Re: [PATCH net-next 0/5] rtnetlink: add IFA_IF_NETNSID for RTM_GETADDR

From: Christian Brauner
Date: Fri Aug 31 2018 - 21:34:57 EST


On Thu, Aug 30, 2018 at 04:45:45PM +0200, Christian Brauner wrote:
> On Thu, Aug 30, 2018 at 11:49:31AM +0300, Kirill Tkhai wrote:
> > On 29.08.2018 21:13, Christian Brauner wrote:
> > > Hi Kirill,
> > >
> > > Thanks for the question!
> > >
> > > On Wed, Aug 29, 2018 at 11:30:37AM +0300, Kirill Tkhai wrote:
> > >> Hi, Christian,
> > >>
> > >> On 29.08.2018 02:18, Christian Brauner wrote:
> > >>> From: Christian Brauner <christian@xxxxxxxxxx>
> > >>>
> > >>> Hey,
> > >>>
> > >>> A while back we introduced and enabled IFLA_IF_NETNSID in
> > >>> RTM_{DEL,GET,NEW}LINK requests (cf. [1], [2], [3], [4], [5]).
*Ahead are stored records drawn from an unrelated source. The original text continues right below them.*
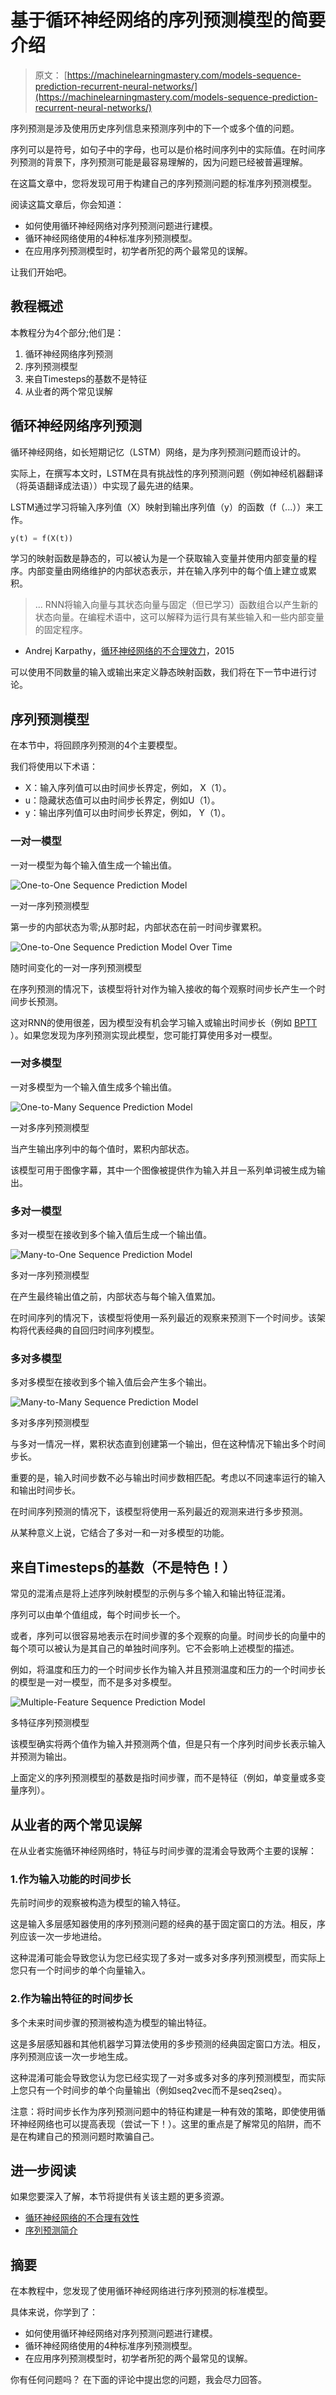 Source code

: # 基于循环神经网络的序列预测模型的简要介绍

> 原文： [https://machinelearningmastery.com/models-sequence-prediction-recurrent-neural-networks/](https://machinelearningmastery.com/models-sequence-prediction-recurrent-neural-networks/)

序列预测是涉及使用历史序列信息来预测序列中的下一个或多个值的问题。

序列可以是符号，如句子中的字母，也可以是价格时间序列中的实际值。在时间序列预测的背景下，序列预测可能是最容易理解的，因为问题已经被普遍理解。

在这篇文章中，您将发现可用于构建自己的序列预测问题的标准序列预测模型。

阅读这篇文章后，你会知道：

*   如何使用循环神经网络对序列预测问题进行建模。
*   循环神经网络使用的4种标准序列预测模型。
*   在应用序列预测模型时，初学者所犯的两个最常见的误解。

让我们开始吧。

## 教程概述

本教程分为4个部分;他们是：

1.  循环神经网络序列预测
2.  序列预测模型
3.  来自Timesteps的基数不是特征
4.  从业者的两个常见误解

## 循环神经网络序列预测

循环神经网络，如长短期记忆（LSTM）网络，是为序列预测问题而设计的。

实际上，在撰写本文时，LSTM在具有挑战性的序列预测问题（例如神经机器翻译（将英语翻译成法语））中实现了最先进的结果。

LSTM通过学习将输入序列值（X）映射到输出序列值（y）的函数（f（...））来工作。

```py
y(t) = f(X(t))
```

学习的映射函数是静态的，可以被认为是一个获取输入变量并使用内部变量的程序。内部变量由网络维护的内部状态表示，并在输入序列中的每个值上建立或累积。

> ... RNN将输入向量与其状态向量与固定（但已学习）函数组合以产生新的状态向量。在编程术语中，这可以解释为运行具有某些输入和一些内部变量的固定程序。

- Andrej Karpathy，[循环神经网络的不合理效力](http://karpathy.github.io/2015/05/21/rnn-effectiveness/)，2015

可以使用不同数量的输入或输出来定义静态映射函数，我们将在下一节中进行讨论。

## 序列预测模型

在本节中，将回顾序列预测的4个主要模型。

我们将使用以下术语：

*   X：输入序列值可以由时间步长界定，例如， X（1）。
*   u：隐藏状态值可以由时间步长界定，例如U（1）。
*   y：输出序列值可以由时间步长界定，例如， Y（1）。

### 一对一模型

一对一模型为每个输入值生成一个输出值。

![One-to-One Sequence Prediction Model](img/9d003e78650deee9725200142798e318.jpg)

一对一序列预测模型

第一步的内部状态为零;从那时起，内部状态在前一时间步骤累积。

![One-to-One Sequence Prediction Model Over Time](img/33ed145930c078eb149778f25c8ade49.jpg)

随时间变化的一对一序列预测模型

在序列预测的情况下，该模型将针对作为输入接收的每个观察时间步长产生一个时间步长预测。

这对RNN的使用很差，因为模型没有机会学习输入或输出时间步长（例如 [BPTT](http://machinelearningmastery.com/gentle-introduction-backpropagation-time/) ）。如果您发现为序列预测实现此模型，您可能打算使用多对一模型。

### 一对多模型

一对多模型为一个输入值生成多个输出值。

![One-to-Many Sequence Prediction Model](img/d349bd0c96ea19439383d5d662dc68e0.jpg)

一对多序列预测模型

当产生输出序列中的每个值时，累积内部状态。

该模型可用于图像字幕，其中一个图像被提供作为输入并且一系列单词被生成为输出。

### 多对一模型

多对一模型在接收到多个输入值后生成一个输出值。

![Many-to-One Sequence Prediction Model](img/93a51fff23b67f08c5f09917ade24ef4.jpg)

多对一序列预测模型

在产生最终输出值之前，内部状态与每个输入值累加。

在时间序列的情况下，该模型将使用一系列最近的观察来预测下一个时间步。该架构将代表经典的自回归时间序列模型。

### 多对多模型

多对多模型在接收到多个输入值后会产生多个输出。

![Many-to-Many Sequence Prediction Model](img/d19a3c3ce5678b7f0c072b644d376603.jpg)

多对多序列预测模型

与多对一情况一样，累积状态直到创建第一个输出，但在这种情况下输出多个时间步长。

重要的是，输入时间步数不必与输出时间步数相匹配。考虑以不同速率运行的输入和输出时间步长。

在时间序列预测的情况下，该模型将使用一系列最近的观测来进行多步预测。

从某种意义上说，它结合了多对一和一对多模型的功能。

## 来自Timesteps的基数（不是特色！）

常见的混淆点是将上述序列映射模型的示例与多个输入和输出特征混淆。

序列可以由单个值组成，每个时间步长一个。

或者，序列可以很容易地表示在时间步骤的多个观察的向量。时间步长的向量中的每个项可以被认为是其自己的单独时间序列。它不会影响上述模型的描述。

例如，将温度和压力的一个时间步长作为输入并且预测温度和压力的一个时间步长的模型是一对一模型，而不是多对多模型。

![Multiple-Feature Sequence Prediction Model](img/819751173ba8cb2e0c672782d85473d0.jpg)

多特征序列预测模型

该模型确实将两个值作为输入并预测两个值，但是只有一个序列时间步长表示输入并预测为输出。

上面定义的序列预测模型的基数是指时间步骤，而不是特征（例如，单变量或多变量序列）。

## 从业者的两个常见误解

在从业者实施循环神经网络时，特征与时间步骤的混淆会导致两个主要的误解：

### **1.作为输入功能的时间步长**

先前时间步的观察被构造为模型的输入特征。

这是输入多层感知器使用的序列预测问题的经典的基于固定窗口的方法。相反，序列应该一次一步地进给。

这种混淆可能会导致您认为您已经实现了多对一或多对多序列预测模型，而实际上您只有一个时间步的单个向量输入。

### **2.作为输出特征的时间步长**

多个未来时间步骤的预测被构造为模型的输出特征。

这是多层感知器和其他机器学习算法使用的多步预测的经典固定窗口方法。相反，序列预测应该一次一步地生成。

这种混淆可能会导致您认为您已经实现了一对多或多对多的序列预测模型，而实际上您只有一个时间步的单个向量输出（例如seq2vec而不是seq2seq）。

注意：将时间步长作为序列预测问题中的特征构建是一种有效的策略，即使使用循环神经网络也可以提高表现（尝试一下！）。这里的重点是了解常见的陷阱，而不是在构建自己的预测问题时欺骗自己。

## 进一步阅读

如果您要深入了解，本节将提供有关该主题的更多资源。

*   [循环神经网络的不合理有效性](http://karpathy.github.io/2015/05/21/rnn-effectiveness/)
*   [序列预测简介](http://data-mining.philippe-fournier-viger.com/an-introduction-to-sequence-prediction/)

## 摘要

在本教程中，您发现了使用循环神经网络进行序列预测的标准模型。

具体来说，你学到了：

*   如何使用循环神经网络对序列预测问题进行建模。
*   循环神经网络使用的4种标准序列预测模型。
*   在应用序列预测模型时，初学者所犯的两个最常见的误解。

你有任何问题吗？
在下面的评论中提出您的问题，我会尽力回答。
This has led
> > >>> to signficant performance increases since it allows userspace to avoid
> > >>> taking the hit of a setns(netns_fd, CLONE_NEWNET), then getting the
> > >>> interfaces from the netns associated with the netns_fd. Especially when a
> > >>> lot of network namespaces are in use, using setns() becomes increasingly
> > >>> problematic when performance matters.
> > >>
> > >> could you please give a real example, when setns()+socket(AF_NETLINK) cause
> > >> problems with the performance? You should do this only once on application
> > >> startup, and then you have created netlink sockets in any net namespaces you
> > >> need. What is the problem here?
> > >
> > > So we have a daemon (LXD) that is often running thousands of containers.
> > > When users issue a lxc list request against the daemon it returns a list
> > > of all containers including all of the interfaces and addresses for each
> > > container. To retrieve those addresses we currently rely on setns() +
> > > getifaddrs() for each of those containers. That has horrible
> > > performance.
> >
> > Could you please provide some numbers showing that setns()
> > introduces signify performance decrease in the application?
>
> Sure, might take a few days++ though since I'm traveling.

Hey Kirill,

As promised here's some code [1] that compares performance. I basically
did a setns() to the network namespace and called getifaddrs() and
compared this to the scenario where I use the newly introduced property.
I did this 1 million times and calculated the mean getifaddrs()
retrieval time based on that.
My patch cuts the time in half.

brauner@wittgenstein:~/netns_getifaddrs$ ./getifaddrs_perf 0 1178
Mean time in microseconds (netnsid): 81
Mean time in microseconds (setns): 162

Christian

I'm only appending the main file since the netsns_getifaddrs() code I
used is pretty long:

[1]:

#define _GNU_SOURCE
#define __STDC_FORMAT_MACROS
#include <fcntl.h>
#include <inttypes.h>
#include <linux/types.h>
#include <sched.h>
#include <stdio.h>
#include <stdlib.h>
#include <string.h>
#include <sys/stat.h>
#include <sys/time.h>
#include <sys/types.h>
#include <unistd.h>

#include "netns_getifaddrs.h"
#include "print_getifaddrs.h"

#define ITERATIONS 1000000
#define SEC_TO_MICROSEC(x) (1000000 * (x))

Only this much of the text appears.